Luka Boršić is a researcher based at the Institute of Philosophy in Zagreb, Croatia. His research highlights the history of women philosophers, especially from Southeastern Europe. He has been a key figure in collaborations with the Centre for the History of Women Philosophers and Scientists at Paderborn University, particularly together with Ivana Skuhala Karasman as a guest editor of the Journal of the History of Women Philosophers and Scientists.

Journal History of Women Philosophers and Scientists

 

Volume 2 of the Journal of the History of Women Philosophers and Scientists consists of a double issue. The first part continues the work started in the previous volume, exploring the contributions of women to the history of philosophy. It spans from Christine de Pizan in the late Middle Ages to Émilie du Châtelet and Sophie Germain during the French Enlightenment, with the texts arranged chronologically. These pieces highlight the ongoing impact of women philosophers on contemporary thought.

The second part is the journal’s first themed issue, dedicated to women philosophers from Southeastern Europe. This issue is the result of collaboration between the Centre for the History of Women Philosophers and Scientists in Paderborn and the Research Center for Women in Philosophy in Zagreb. The focus is on gathering and sharing information about past and present women philosophers in Southeastern Europe, emphasizing the lack of scholarly research in this area.
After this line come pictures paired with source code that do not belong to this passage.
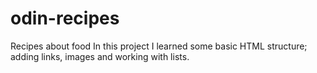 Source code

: # odin-recipes

Recipes about food
In this project I learned some basic HTML structure;
adding links, images and working with lists.
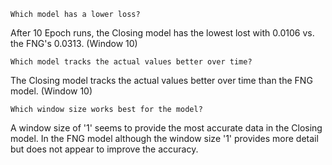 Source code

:     Which model has a lower loss?
After 10 Epoch runs, the Closing model has the lowest lost with 0.0106 vs. the FNG's 0.0313. (Window 10)
 
    Which model tracks the actual values better over time?
The Closing model tracks the actual values better over time than the FNG model. (Window 10)
    
    Which window size works best for the model?
A window size of '1' seems to provide the most accurate data in the Closing model. In the FNG model although the window size '1' provides more detail but does not appear to improve the accuracy.
    
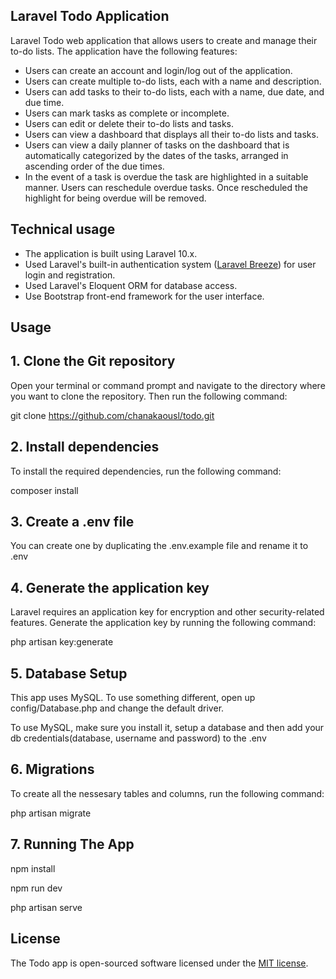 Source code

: ## Laravel Todo Application

Laravel Todo web application that allows users to create and manage their to-do lists. The application have the following features:

- Users can create an account and login/log out of the application.
- Users can create multiple to-do lists, each with a name and description.
- Users can add tasks to their to-do lists, each with a name, due date, and due time.
- Users can mark tasks as complete or incomplete.
- Users can edit or delete their to-do lists and tasks.
- Users can view a dashboard that displays all their to-do lists and tasks.
- Users can view a daily planner of tasks on the dashboard that is automatically categorized by the dates of the tasks, arranged in ascending order of the due times.
- In the event of a task is overdue the task are highlighted in a suitable manner. Users can reschedule overdue tasks. Once rescheduled the highlight for being overdue will be removed.

## Technical usage  

- The application is built using Laravel 10.x.
- Used Laravel's built-in authentication system ([Laravel Breeze](https://laravel.com/docs/10.x/starter-kits#laravel-breeze)) for user login and registration.
- Used Laravel's Eloquent ORM for database access.
- Use Bootstrap front-end framework for the user interface.

## Usage

## 1. Clone the Git repository

Open your terminal or command prompt and navigate to the directory where you want to clone the repository. Then run the following command:

git clone https://github.com/chanakaousl/todo.git

## 2. Install dependencies

To install the required dependencies, run the following command:

composer install

## 3. Create a .env file

You can create one by duplicating the .env.example file and rename it to .env

## 4. Generate the application key

Laravel requires an application key for encryption and other security-related features. Generate the application key by running the following command:

php artisan key:generate

## 5. Database Setup

This app uses MySQL. To use something different, open up config/Database.php and change the default driver.

To use MySQL, make sure you install it, setup a database and then add your db credentials(database, username and password) to the .env

## 6. Migrations

To create all the nessesary tables and columns, run the following command:

php artisan migrate

## 7. Running The App

npm install

npm run dev

php artisan serve

## License

The Todo app is open-sourced software licensed under the [MIT license](https://opensource.org/license/mit/).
The issue includes contributions from Croatia, North Macedonia, Bulgaria, Ukraine, and Turkey.

Boršić and Karasman have also contributed to the new Springer Teaching Women Philosophers about A Person as the Epitome of All Forces- Helene Druskowitz‘s Compatibilist Answer to the Free Will Dilemma:

 

Our text is divided into two parts. In the first part an overview of the life and career of the Austrian philosopher of Croatian origin, Helene Druskowitz will be given. She was born near Vienna in 1856. In 1878, she received her doctoral title from the University Zurich. She was the first woman from a Germanic country to receive a doctoral title in the regular way. After her return to Austria, she tried to make her career as a free-lance writer and public speaker. During this time, she made some influential acquaintances (F. Nietzsche, M. von Salis-Marschlins, M. von Ebner-Eschenbach, F. C. Meyer and others). However, due to her unorthodox lifestyle and mental problems she was put in various institutions and sanatoria in which she spent the rest of her life, from 1891 till 1918. In the second part of our text her book from 1887, Wie ist Verantwortung und Zurechnung ohne Annahme der Willensfreiheit möglich? will be analized. In this book Druskowitz defends a compatibilist position: she reconciles naturalist determinism with the defense of responsibility. Her argument is based on a combination of a revised position of Schopenhauer supplemented by a moral interpretation of evolutionism. Persons are self-conscious representatives of a particular combination of natural forces which makes humans both a part of the natural world (and thus determined) but, since they are a special part of nature, and aware of it, they bear moral responsibility.